How do the principles of this concept carry over in the students’ day to day interaction and/or prepare them for the next grade level?

The students are learning to utilize their imagination in a constructive way that is helping to develop the writing skills that they will need for second grade. This project also provided the students with an opportunity to practice their public speaking skills, as they stood at the front of the class in presenting their work to their classmates and parents.

 

Are there any “take-aways” for you, the students, and or parents?

The students, parents, and I all enjoyed the stories and the LEGO creations. The things that stood out the most is the freedom the students felt in being their own “creative director”, that the sky was the limit. The end result was that the build and story was solely theirs. 

 

Mrs. Carrasco

1st Grade

 

 

 

 

 

February 2018

 

 

 

My Cool Country Project

 

 

 

Our 2nd Grade AES Eagles took part in an interactive research project this winter. They were tasked with selecting a country and investigating the history and culture of the people. With a focus on active participation and learning, the students did their own research with minimal parent participation. The students wrapped up the project by making a simple dish from their chosen country as part of an International Food Festival held right in the classroom!

 

 

How did the Country Project come about?

The goal was to incorporate an international component into the students’ social studies curriculum to expand their independent research skills. And in addition, this project gave the students the freedom to choose their subject content.

 

Can you provide us insight into the active learning process?

Students were required to do their own research with little help from their parents.  The main goal was for intrinsic learning to take place through the interest and passion of the student. They were allowed to discover many unique attributes in the history and culture of a country of their choosing. 

 

How excited were students at the start of the project and then later when presenting their findings?

The students were so excited to learn that they would have the ability to choose their own country of interest.  And on the day of presentations, the students were proud to display their vision boards filled with unique and dynamic facts about the people and places of their country.
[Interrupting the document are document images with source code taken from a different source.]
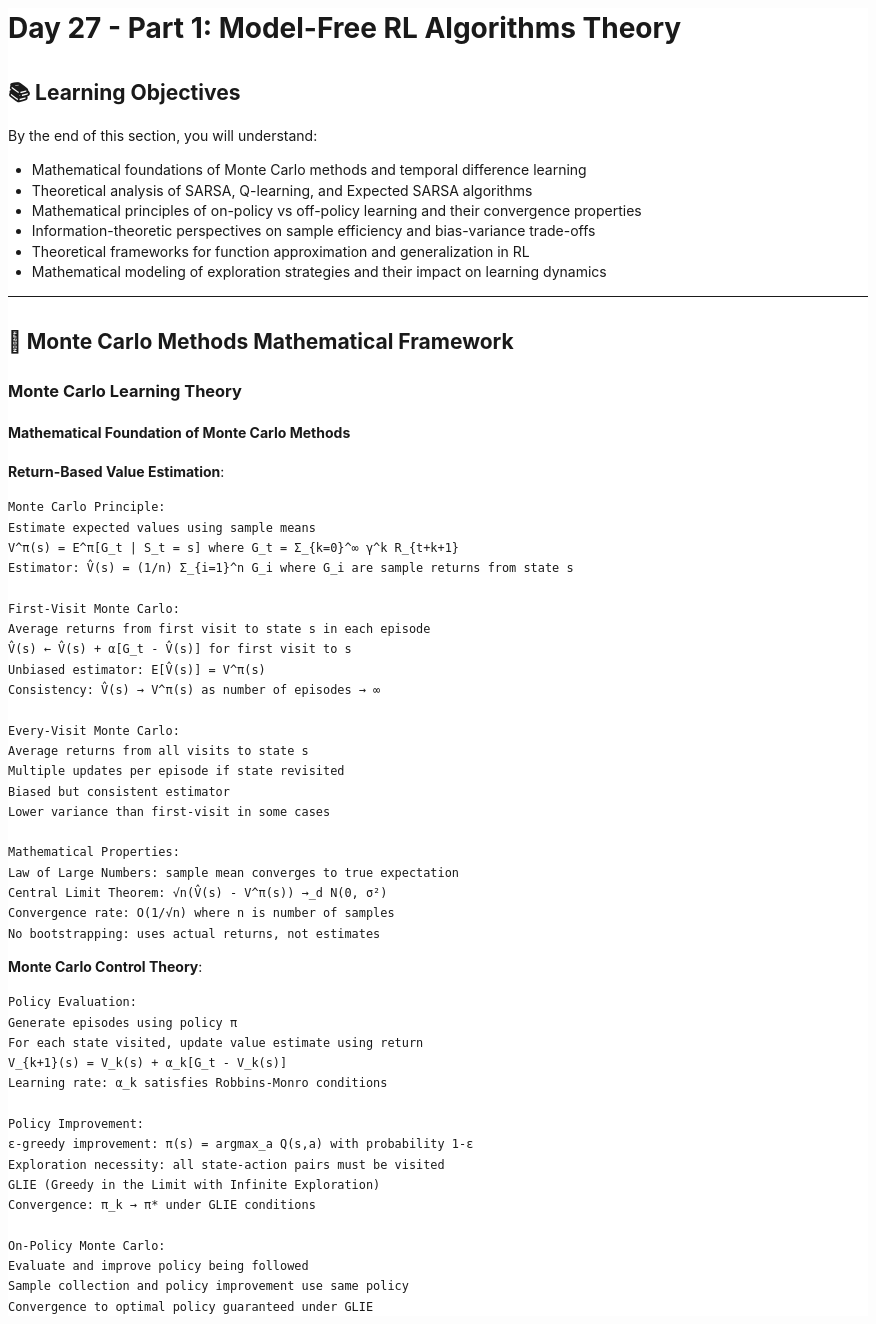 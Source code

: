 # Day 27 - Part 1: Model-Free RL Algorithms Theory

## 📚 Learning Objectives
By the end of this section, you will understand:
- Mathematical foundations of Monte Carlo methods and temporal difference learning
- Theoretical analysis of SARSA, Q-learning, and Expected SARSA algorithms
- Mathematical principles of on-policy vs off-policy learning and their convergence properties
- Information-theoretic perspectives on sample efficiency and bias-variance trade-offs
- Theoretical frameworks for function approximation and generalization in RL
- Mathematical modeling of exploration strategies and their impact on learning dynamics

---

## 🎯 Monte Carlo Methods Mathematical Framework

### Monte Carlo Learning Theory

#### Mathematical Foundation of Monte Carlo Methods
**Return-Based Value Estimation**:
```
Monte Carlo Principle:
Estimate expected values using sample means
V^π(s) = E^π[G_t | S_t = s] where G_t = Σ_{k=0}^∞ γ^k R_{t+k+1}
Estimator: V̂(s) = (1/n) Σ_{i=1}^n G_i where G_i are sample returns from state s

First-Visit Monte Carlo:
Average returns from first visit to state s in each episode
V̂(s) ← V̂(s) + α[G_t - V̂(s)] for first visit to s
Unbiased estimator: E[V̂(s)] = V^π(s)
Consistency: V̂(s) → V^π(s) as number of episodes → ∞

Every-Visit Monte Carlo:
Average returns from all visits to state s
Multiple updates per episode if state revisited
Biased but consistent estimator
Lower variance than first-visit in some cases

Mathematical Properties:
Law of Large Numbers: sample mean converges to true expectation
Central Limit Theorem: √n(V̂(s) - V^π(s)) →_d N(0, σ²)
Convergence rate: O(1/√n) where n is number of samples
No bootstrapping: uses actual returns, not estimates
```

**Monte Carlo Control Theory**:
```
Policy Evaluation:
Generate episodes using policy π
For each state visited, update value estimate using return
V_{k+1}(s) = V_k(s) + α_k[G_t - V_k(s)]
Learning rate: α_k satisfies Robbins-Monro conditions

Policy Improvement:
ε-greedy improvement: π(s) = argmax_a Q(s,a) with probability 1-ε
Exploration necessity: all state-action pairs must be visited
GLIE (Greedy in the Limit with Infinite Exploration)
Convergence: π_k → π* under GLIE conditions

On-Policy Monte Carlo:
Evaluate and improve policy being followed
Sample collection and policy improvement use same policy
Convergence to optimal policy guaranteed under GLIE
``` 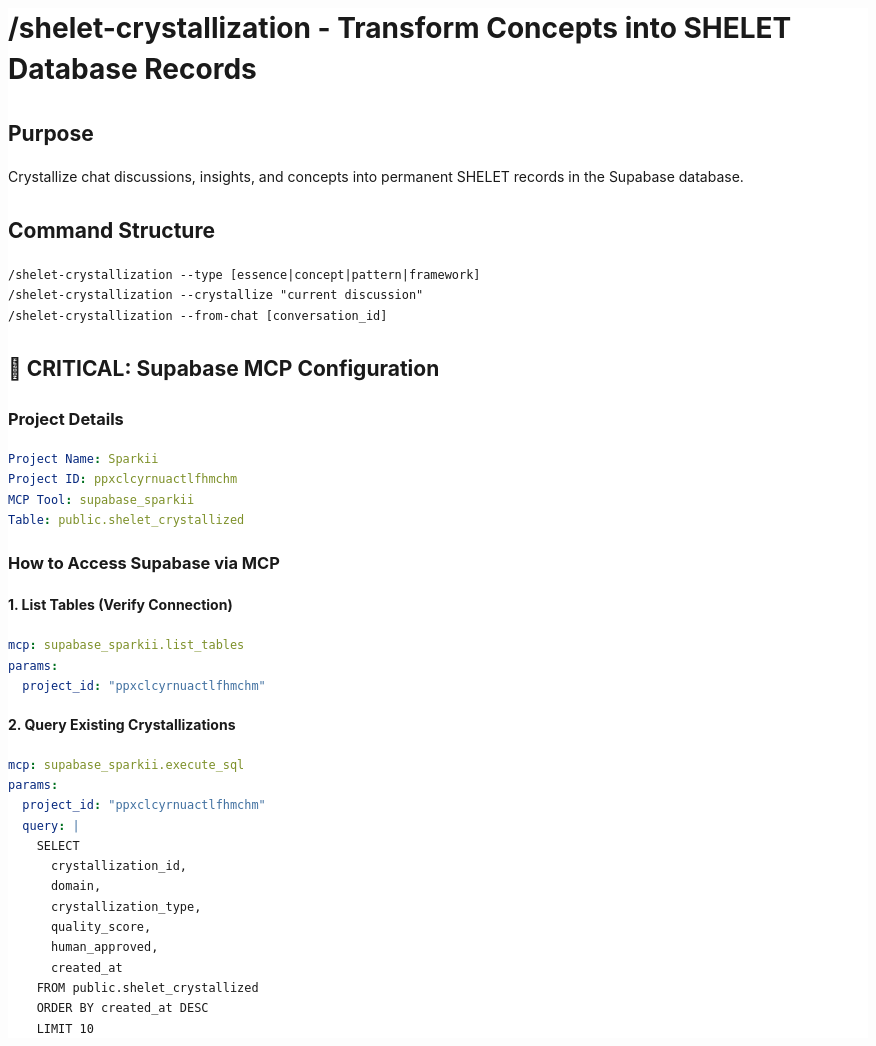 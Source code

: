 # /shelet-crystallization - Transform Concepts into SHELET Database Records

## Purpose
Crystallize chat discussions, insights, and concepts into permanent SHELET records in the Supabase database.

## Command Structure
```
/shelet-crystallization --type [essence|concept|pattern|framework]
/shelet-crystallization --crystallize "current discussion"
/shelet-crystallization --from-chat [conversation_id]
```

## 🚀 CRITICAL: Supabase MCP Configuration

### Project Details
```yaml
Project Name: Sparkii
Project ID: ppxclcyrnuactlfhmchm
MCP Tool: supabase_sparkii
Table: public.shelet_crystallized
```

### How to Access Supabase via MCP

#### 1. List Tables (Verify Connection)
```yaml
mcp: supabase_sparkii.list_tables
params:
  project_id: "ppxclcyrnuactlfhmchm"
```

#### 2. Query Existing Crystallizations
```yaml
mcp: supabase_sparkii.execute_sql
params:
  project_id: "ppxclcyrnuactlfhmchm"
  query: |
    SELECT 
      crystallization_id,
      domain,
      crystallization_type,
      quality_score,
      human_approved,
      created_at
    FROM public.shelet_crystallized
    ORDER BY created_at DESC
    LIMIT 10
```
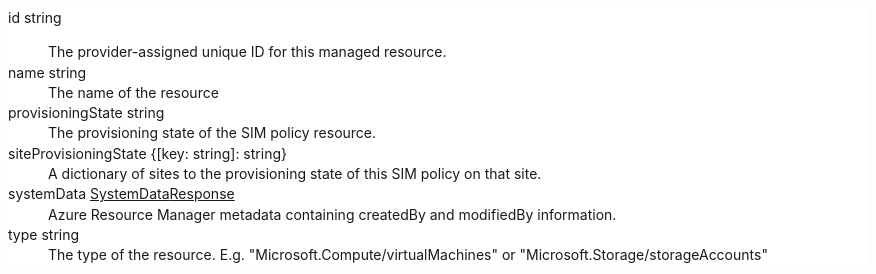 <a data-swiftype-name="resource-property" data-swiftype-type="text" href="#id_nodejs" style="color: inherit; text-decoration: inherit;">id</a>
</span>
        <span class="property-indicator"></span>
        <span class="property-type">string</span>
    </dt>
    <dd>The provider-assigned unique ID for this managed resource.</dd><dt class="property-"
            title="">
        <span id="name_nodejs">
<a data-swiftype-name="resource-property" data-swiftype-type="text" href="#name_nodejs" style="color: inherit; text-decoration: inherit;">name</a>
</span>
        <span class="property-indicator"></span>
        <span class="property-type">string</span>
    </dt>
    <dd>The name of the resource</dd><dt class="property-"
            title="">
        <span id="provisioningstate_nodejs">
<a data-swiftype-name="resource-property" data-swiftype-type="text" href="#provisioningstate_nodejs" style="color: inherit; text-decoration: inherit;">provisioning<wbr>State</a>
</span>
        <span class="property-indicator"></span>
        <span class="property-type">string</span>
    </dt>
    <dd>The provisioning state of the SIM policy resource.</dd><dt class="property-"
            title="">
        <span id="siteprovisioningstate_nodejs">
<a data-swiftype-name="resource-property" data-swiftype-type="text" href="#siteprovisioningstate_nodejs" style="color: inherit; text-decoration: inherit;">site<wbr>Provisioning<wbr>State</a>
</span>
        <span class="property-indicator"></span>
        <span class="property-type">{[key: string]: string}</span>
    </dt>
    <dd>A dictionary of sites to the provisioning state of this SIM policy on that site.</dd><dt class="property-"
            title="">
        <span id="systemdata_nodejs">
<a data-swiftype-name="resource-property" data-swiftype-type="text" href="#systemdata_nodejs" style="color: inherit; text-decoration: inherit;">system<wbr>Data</a>
</span>
        <span class="property-indicator"></span>
        <span class="property-type"><a href="#systemdataresponse">System<wbr>Data<wbr>Response</a></span>
    </dt>
    <dd>Azure Resource Manager metadata containing createdBy and modifiedBy information.</dd><dt class="property-"
            title="">
        <span id="type_nodejs">
<a data-swiftype-name="resource-property" data-swiftype-type="text" href="#type_nodejs" style="color: inherit; text-decoration: inherit;">type</a>
</span>
        <span class="property-indicator"></span>
        <span class="property-type">string</span>
    </dt>
    <dd>The type of the resource. E.g. &quot;Microsoft.Compute/virtualMachines&quot; or &quot;Microsoft.Storage/storageAccounts&quot;</dd></dl>
</pulumi-choosable>
</div>
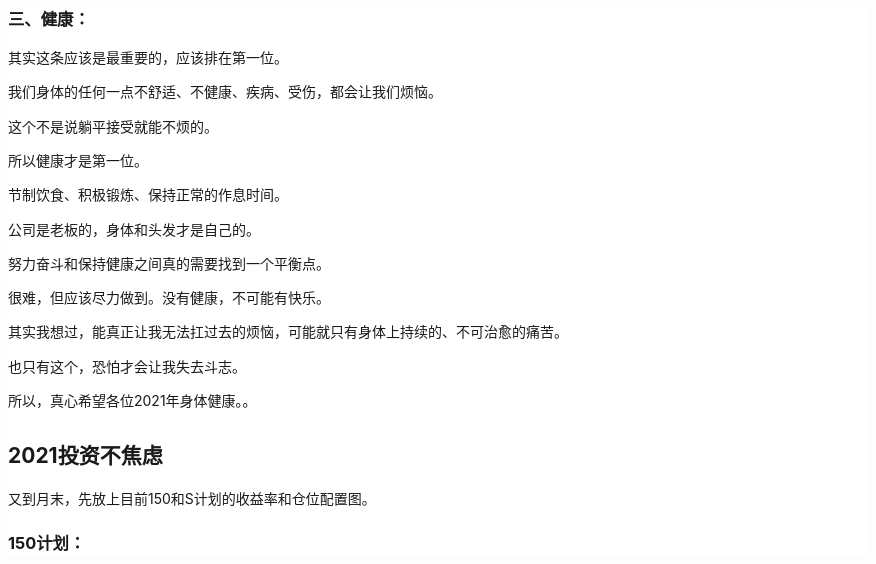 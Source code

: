 ### **三、健康：**

其实这条应该是最重要的，应该排在第一位。

我们身体的任何一点不舒适、不健康、疾病、受伤，都会让我们烦恼。

这个不是说躺平接受就能不烦的。

所以健康才是第一位。

节制饮食、积极锻炼、保持正常的作息时间。

公司是老板的，身体和头发才是自己的。

努力奋斗和保持健康之间真的需要找到一个平衡点。

很难，但应该尽力做到。没有健康，不可能有快乐。



其实我想过，能真正让我无法扛过去的烦恼，可能就只有身体上持续的、不可治愈的痛苦。

也只有这个，恐怕才会让我失去斗志。

所以，真心希望各位2021年身体健康。。



## 2021投资不焦虑



又到月末，先放上目前150和S计划的收益率和仓位配置图。

### 150计划：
The students confidently stood in front of their peers ready to share all that they had discovered. They could not wait to show what they learned and to share samples of food and drink commonly known to the country’s population.   

 

How do the principles of this learning process carry over in the students’ day to day learning experience?

The students were encouraged to think for themselves in all subject areas.  Through projects like My Cool Country Project, students sharpen their critical thinking skills, expound upon their creativity, and become more attuned to utilizing the standard principles of research: who, what, when, where, how, and why.

 

Are there any “take-aways” for you, the students, and or parents?

My Cool Country Project provided a tangible channel for students to develop their research skills, lift the cap off their creativity, and stimulate independence in learning.  In the process everyone learned many new things about people and places around the world, had fun, and strengthened their tenacity for learning.  Additionally, this project established critical lifelong learning skills required to carry the students forward as they prepare for the 3rd grade.